Tuesday, September 17, 2013

How Should Accountants Count their Beans?


A month or two ago, I was interviewed for a forthcoming article on how accountants should price their services. Here’s a sneak preview of my response, which should appear in the October edition of “Public Accountant” magazine.

Q: Accountants know about finances, but price setting is perhaps another matter entirely. What advice would you give them when it comes to deciding how to approach setting a price for their service and products (i.e., what questions should they ask themselves)?
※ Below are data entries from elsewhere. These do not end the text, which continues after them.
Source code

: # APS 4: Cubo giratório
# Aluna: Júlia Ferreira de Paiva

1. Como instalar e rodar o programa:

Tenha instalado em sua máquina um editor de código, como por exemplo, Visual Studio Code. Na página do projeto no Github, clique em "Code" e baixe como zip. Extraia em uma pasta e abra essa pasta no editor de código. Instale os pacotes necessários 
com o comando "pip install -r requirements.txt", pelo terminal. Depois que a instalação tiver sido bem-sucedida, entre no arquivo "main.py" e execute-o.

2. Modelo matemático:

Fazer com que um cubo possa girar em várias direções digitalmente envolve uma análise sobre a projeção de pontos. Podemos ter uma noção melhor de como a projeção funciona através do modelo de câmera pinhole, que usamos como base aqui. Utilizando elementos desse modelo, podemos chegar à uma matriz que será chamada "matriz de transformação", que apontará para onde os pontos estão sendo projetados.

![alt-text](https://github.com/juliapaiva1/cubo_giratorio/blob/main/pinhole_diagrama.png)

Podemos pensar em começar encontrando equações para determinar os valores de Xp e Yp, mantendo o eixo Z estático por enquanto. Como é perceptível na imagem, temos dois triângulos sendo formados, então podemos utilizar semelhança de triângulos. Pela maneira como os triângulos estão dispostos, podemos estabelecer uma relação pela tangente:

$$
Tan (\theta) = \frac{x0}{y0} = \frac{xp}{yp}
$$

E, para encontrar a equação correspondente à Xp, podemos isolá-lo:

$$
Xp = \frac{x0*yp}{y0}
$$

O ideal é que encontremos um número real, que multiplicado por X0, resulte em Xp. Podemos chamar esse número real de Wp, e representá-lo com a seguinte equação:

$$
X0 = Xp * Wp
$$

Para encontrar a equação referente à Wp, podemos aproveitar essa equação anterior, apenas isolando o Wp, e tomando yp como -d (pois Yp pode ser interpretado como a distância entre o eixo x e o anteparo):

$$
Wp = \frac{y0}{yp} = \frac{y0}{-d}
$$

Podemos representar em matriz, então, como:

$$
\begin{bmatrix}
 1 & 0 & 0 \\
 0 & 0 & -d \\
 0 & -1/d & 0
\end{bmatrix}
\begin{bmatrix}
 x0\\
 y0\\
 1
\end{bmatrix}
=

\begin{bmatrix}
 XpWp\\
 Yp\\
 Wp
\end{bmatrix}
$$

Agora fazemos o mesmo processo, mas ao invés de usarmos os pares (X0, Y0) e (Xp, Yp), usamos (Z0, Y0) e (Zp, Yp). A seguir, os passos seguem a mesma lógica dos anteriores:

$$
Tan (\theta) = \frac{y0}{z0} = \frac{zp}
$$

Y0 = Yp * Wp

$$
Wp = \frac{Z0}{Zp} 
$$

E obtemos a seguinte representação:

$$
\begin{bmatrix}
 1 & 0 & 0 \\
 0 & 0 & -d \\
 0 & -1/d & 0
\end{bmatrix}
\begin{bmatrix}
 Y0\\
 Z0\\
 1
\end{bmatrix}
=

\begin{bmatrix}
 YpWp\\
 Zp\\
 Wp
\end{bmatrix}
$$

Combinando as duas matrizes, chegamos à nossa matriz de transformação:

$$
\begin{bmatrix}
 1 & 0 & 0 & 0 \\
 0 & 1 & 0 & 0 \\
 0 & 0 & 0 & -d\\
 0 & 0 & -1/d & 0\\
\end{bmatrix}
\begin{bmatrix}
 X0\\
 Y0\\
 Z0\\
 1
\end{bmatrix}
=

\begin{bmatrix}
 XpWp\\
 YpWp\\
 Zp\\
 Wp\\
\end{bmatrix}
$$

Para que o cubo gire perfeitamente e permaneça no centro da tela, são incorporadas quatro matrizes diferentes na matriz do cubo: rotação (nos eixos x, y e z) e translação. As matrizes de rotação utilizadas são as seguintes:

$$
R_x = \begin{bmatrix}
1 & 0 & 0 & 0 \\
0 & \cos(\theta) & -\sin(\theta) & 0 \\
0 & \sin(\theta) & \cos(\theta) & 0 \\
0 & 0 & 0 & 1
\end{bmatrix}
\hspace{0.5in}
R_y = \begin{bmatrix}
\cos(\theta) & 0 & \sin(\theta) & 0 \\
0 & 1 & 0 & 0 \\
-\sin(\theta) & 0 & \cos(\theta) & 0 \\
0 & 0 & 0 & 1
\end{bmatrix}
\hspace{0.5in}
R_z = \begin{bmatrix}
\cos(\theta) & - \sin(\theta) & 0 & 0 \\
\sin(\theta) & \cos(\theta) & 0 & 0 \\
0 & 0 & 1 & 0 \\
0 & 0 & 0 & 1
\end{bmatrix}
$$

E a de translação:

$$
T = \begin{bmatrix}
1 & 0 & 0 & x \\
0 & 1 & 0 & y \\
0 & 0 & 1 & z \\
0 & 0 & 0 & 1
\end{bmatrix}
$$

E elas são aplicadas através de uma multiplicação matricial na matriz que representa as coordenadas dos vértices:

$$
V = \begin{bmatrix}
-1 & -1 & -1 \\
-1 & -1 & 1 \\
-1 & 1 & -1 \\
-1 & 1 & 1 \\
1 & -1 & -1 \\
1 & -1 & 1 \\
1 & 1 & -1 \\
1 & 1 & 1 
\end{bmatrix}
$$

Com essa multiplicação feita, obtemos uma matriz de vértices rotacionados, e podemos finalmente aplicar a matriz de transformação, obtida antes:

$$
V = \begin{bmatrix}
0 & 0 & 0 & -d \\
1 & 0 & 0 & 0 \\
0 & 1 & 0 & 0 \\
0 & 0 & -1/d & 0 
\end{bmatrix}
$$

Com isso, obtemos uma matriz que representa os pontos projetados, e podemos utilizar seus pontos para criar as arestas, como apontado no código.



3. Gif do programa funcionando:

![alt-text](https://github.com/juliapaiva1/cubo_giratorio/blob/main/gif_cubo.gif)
A: Many professional services firms (accountants, lawyers, etc.) are under so much pressure these days to stop charging by the hour (which are their inputs, their costs), and to start charging for the outputs or value they provide. To do this, Accountants and their clients need to understand that they are not an expense, but part of a value creation process. There are four categories of questions accountants will need to ask themselves and their clients if they are to move towards a value-based approach to pricing:

  1. What sort of client am I dealing with? Are they a price buyer? Are they a value buyer? Are they a relationship buyer or are they a Poker Player? Each respond differently to a vendor of services: there's no point trying to sell a price buyer value-added services, for example. They are only interested in the cheapest possible price!
  2. Secondly, work out what the value of the services you will provide are to the client: what the end result or deliverables look like. Accountants (or anyone for that matter) do not know what this is, because value is in the eyes of the beholder (i.e. the customer). In general, there are three sources of value: an increase in the clients revenue, a reduction in their expenses or a minimisation of their risk, all of which can be quantified, and your pricing shares in that quantified value;
  3. What processes do I need to complete to provide this value, to achieve this end result or deliverable (e.g., do I need to obtain a private ruling for the client?);
  4. And finally, what inputs do I need for those processes and deliverables (resources, people, data, etc.)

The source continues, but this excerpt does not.